The study used the more relaxed p< .1 standard for statistical significance, so we could have seen about 4 significant differences by chance alone and only saw 1.  That positive effect had an effect size of .09, which is relatively modest.

For students randomly assigned to Head Start or not at the age of 3, the researchers also collected 41 measures of lasting cognitive effects.  This time they found 2 statistically significant positive effects and 1 statistically significant negative effect.  For the students who began at age 3 they showed a .08 effect size benefit from Head Start in oral comprehension after first grade and a .26 effect size benefit in spanish vocabulary after kindergarten but a .19 effect size decline in math ability at the end of kindergarten.  Again, 38 of the 41 measures of lasting effects showed no difference and the few significant effects (which could be produced by chance) showed mixed results.

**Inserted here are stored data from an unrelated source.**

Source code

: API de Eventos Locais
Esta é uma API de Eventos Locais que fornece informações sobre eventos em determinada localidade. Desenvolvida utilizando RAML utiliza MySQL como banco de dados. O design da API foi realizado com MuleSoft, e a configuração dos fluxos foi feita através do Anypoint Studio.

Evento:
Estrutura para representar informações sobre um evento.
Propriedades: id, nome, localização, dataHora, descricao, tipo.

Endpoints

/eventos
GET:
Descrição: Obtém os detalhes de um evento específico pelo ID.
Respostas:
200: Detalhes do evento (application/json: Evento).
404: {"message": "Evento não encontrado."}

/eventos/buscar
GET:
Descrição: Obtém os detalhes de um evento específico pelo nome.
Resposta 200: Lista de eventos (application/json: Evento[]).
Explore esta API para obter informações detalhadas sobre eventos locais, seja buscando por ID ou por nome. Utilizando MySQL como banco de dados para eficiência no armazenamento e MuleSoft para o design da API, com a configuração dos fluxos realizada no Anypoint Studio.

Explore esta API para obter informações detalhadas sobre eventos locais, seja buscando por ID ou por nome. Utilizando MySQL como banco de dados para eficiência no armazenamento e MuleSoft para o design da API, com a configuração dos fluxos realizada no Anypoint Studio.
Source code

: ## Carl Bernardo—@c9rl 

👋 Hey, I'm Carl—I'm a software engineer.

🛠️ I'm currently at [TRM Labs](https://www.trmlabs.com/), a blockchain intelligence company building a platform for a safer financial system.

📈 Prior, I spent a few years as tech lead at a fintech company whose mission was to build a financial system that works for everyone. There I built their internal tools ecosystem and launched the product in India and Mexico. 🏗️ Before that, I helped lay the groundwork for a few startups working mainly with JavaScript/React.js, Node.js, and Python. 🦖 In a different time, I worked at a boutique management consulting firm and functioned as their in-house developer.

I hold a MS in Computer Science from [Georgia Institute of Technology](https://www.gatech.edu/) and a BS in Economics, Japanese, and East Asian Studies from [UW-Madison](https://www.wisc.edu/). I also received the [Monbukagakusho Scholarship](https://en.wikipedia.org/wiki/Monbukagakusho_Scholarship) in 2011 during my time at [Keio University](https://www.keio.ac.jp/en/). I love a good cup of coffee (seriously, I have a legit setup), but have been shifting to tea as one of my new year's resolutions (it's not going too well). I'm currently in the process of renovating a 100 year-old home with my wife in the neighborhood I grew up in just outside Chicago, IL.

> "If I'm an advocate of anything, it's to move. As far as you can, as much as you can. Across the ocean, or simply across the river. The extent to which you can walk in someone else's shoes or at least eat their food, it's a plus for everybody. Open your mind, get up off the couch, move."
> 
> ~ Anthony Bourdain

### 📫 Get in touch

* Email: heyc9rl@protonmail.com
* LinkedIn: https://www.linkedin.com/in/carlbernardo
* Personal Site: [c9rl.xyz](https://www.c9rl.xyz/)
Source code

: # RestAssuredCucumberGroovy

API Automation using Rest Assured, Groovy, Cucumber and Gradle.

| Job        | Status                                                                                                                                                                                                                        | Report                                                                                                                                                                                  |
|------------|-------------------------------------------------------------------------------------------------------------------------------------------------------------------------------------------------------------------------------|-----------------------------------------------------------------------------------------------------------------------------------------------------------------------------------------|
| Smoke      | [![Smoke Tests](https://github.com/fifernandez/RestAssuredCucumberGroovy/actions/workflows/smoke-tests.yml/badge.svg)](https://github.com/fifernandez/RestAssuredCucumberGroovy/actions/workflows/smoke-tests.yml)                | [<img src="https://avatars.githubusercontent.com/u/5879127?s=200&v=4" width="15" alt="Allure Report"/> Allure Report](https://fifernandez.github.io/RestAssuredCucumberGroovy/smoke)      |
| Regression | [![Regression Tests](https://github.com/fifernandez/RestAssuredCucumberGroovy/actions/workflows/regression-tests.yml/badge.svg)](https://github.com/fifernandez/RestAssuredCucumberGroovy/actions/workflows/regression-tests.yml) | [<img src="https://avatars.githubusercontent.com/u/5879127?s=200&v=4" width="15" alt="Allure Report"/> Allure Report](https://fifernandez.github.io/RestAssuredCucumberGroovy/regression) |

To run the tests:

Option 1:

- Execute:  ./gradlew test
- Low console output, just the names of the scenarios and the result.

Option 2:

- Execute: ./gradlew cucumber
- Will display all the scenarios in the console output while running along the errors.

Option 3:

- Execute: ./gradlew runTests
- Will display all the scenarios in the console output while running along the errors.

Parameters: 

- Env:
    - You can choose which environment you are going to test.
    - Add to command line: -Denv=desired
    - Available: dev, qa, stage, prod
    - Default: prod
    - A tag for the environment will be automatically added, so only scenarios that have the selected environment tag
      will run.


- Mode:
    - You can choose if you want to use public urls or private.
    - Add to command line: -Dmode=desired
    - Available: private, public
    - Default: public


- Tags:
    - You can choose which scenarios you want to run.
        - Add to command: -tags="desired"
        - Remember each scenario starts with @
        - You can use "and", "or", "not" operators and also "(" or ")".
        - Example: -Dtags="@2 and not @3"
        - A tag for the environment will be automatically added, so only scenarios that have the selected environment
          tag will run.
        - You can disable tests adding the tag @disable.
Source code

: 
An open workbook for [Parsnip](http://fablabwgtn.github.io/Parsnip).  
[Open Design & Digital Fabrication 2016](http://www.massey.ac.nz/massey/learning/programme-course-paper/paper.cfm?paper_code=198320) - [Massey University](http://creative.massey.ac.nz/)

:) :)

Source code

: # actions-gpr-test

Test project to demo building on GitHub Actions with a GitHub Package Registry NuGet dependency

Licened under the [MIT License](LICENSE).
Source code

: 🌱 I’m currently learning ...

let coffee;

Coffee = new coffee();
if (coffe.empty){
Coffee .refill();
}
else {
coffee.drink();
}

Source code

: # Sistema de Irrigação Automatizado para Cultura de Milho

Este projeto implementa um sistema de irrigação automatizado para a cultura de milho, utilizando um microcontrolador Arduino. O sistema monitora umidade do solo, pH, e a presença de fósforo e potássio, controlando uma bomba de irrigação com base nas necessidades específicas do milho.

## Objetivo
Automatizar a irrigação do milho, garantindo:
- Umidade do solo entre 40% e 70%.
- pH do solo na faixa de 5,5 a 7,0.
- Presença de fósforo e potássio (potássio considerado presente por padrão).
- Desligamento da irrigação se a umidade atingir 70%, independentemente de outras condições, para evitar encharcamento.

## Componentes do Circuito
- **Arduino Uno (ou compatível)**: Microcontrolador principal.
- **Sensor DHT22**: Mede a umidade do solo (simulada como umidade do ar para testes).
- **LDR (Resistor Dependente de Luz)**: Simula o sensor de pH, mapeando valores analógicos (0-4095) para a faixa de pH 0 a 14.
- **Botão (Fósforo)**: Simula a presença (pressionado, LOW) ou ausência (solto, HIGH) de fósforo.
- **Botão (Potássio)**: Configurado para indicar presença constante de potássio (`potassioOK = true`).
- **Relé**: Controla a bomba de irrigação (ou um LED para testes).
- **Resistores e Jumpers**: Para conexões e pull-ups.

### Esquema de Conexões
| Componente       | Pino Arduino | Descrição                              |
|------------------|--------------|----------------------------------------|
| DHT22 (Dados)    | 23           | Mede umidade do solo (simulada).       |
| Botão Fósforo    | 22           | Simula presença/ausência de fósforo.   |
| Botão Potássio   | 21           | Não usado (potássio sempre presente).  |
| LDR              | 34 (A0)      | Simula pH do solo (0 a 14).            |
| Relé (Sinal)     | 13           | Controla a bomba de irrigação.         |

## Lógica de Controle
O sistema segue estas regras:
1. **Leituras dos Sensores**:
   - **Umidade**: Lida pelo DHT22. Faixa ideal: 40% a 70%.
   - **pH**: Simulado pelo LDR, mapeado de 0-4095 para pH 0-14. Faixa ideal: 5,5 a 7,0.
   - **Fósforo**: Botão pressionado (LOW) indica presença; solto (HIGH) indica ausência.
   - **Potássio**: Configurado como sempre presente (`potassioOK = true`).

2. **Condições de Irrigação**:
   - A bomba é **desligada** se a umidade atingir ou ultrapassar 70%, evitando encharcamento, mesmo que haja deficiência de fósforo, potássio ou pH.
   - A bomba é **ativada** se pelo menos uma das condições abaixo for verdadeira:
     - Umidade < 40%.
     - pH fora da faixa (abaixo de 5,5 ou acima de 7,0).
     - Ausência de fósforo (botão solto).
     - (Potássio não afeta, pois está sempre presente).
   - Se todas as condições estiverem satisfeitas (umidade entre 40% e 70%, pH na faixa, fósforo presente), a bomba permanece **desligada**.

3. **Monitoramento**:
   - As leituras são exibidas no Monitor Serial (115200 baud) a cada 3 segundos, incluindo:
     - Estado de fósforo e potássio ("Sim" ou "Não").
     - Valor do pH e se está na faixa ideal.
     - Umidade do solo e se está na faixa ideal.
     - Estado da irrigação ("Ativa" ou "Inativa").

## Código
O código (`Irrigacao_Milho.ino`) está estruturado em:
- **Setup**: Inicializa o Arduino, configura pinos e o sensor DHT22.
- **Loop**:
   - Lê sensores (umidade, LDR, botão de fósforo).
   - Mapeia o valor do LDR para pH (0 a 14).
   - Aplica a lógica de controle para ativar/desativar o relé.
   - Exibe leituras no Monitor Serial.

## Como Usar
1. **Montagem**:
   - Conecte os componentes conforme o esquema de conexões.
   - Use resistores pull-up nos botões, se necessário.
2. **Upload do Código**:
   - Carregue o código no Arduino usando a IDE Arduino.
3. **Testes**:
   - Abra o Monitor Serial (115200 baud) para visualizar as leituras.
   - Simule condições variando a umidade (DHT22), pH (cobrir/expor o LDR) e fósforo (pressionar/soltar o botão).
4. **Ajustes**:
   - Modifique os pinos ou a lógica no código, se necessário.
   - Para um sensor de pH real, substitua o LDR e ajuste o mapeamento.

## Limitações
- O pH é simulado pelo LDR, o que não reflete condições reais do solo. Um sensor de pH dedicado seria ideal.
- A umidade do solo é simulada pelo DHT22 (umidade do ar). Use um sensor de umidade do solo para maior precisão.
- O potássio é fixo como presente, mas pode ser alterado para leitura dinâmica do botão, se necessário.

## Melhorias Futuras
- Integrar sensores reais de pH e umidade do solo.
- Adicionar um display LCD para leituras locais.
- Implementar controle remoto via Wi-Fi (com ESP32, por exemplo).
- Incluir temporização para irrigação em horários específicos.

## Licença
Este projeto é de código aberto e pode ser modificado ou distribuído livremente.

I think it is safe to say from this very rigorous evaluation that Head Start had no lasting effect on the academic preparation of students.

The study also measured lasting effects on student behavior and emotion as well as the skills of parents.  Again, the effects were largely null and the few significant differences were in mixed directions.  The few positive effects from these categories were from parent reports and the few negative tended to come from teacher reports. 

The long and short of it is that the government has a giant and enormously expensive pre-school program that has made basically no difference for the students who participate in it.  And folks are proposing that we expand government pre-school to include all students.  Those same folks have some bridges they’d like to sell.

(edited for clarity)


Government Manipulation of Education Research

January 7, 2010

We all remember how Arne Duncan and the Obama administration manipulated the official evaluation of the DC voucher program by burying the release of positive results on a Friday after Congress failed to reauthorize the program.

If you thought that government manipulation of education research was limited to school choice because of the union’s special hatred of vouchers, you’d be wrong.  The Tricky Dicks in Washington are at it again, this time by manipulating the release of a Head Start evaluation.

According to Dan Lips of the Heritage Foundation in a commentary on the Fox News web site, an evaluation of the long-term effects of Head Start was supposed to be released in March 2009.  Data collection for the evaluation was completed in the spring of 2006. Yet the study remains unreleased.

The delay may have something to do with the fact that the Obama Administration and congressional Democrats are huge supporters of expanding government-subsidized or provided pre-school.  And according to Dan Lips’ sources in the Department of Health and Human Services, which is overseeing the Head Start evaluation, the results of the government study show no lasting benefits to Head Start, which is the largest government pre-school program.  Government officials seem to be burying or at least delaying the release of those results so as not to spoil plans for the expansion of government pre-school programs.

Let this be a lesson.  As the federal government’s role in evaluating education programs grows, so does the potential for political mischief with that research.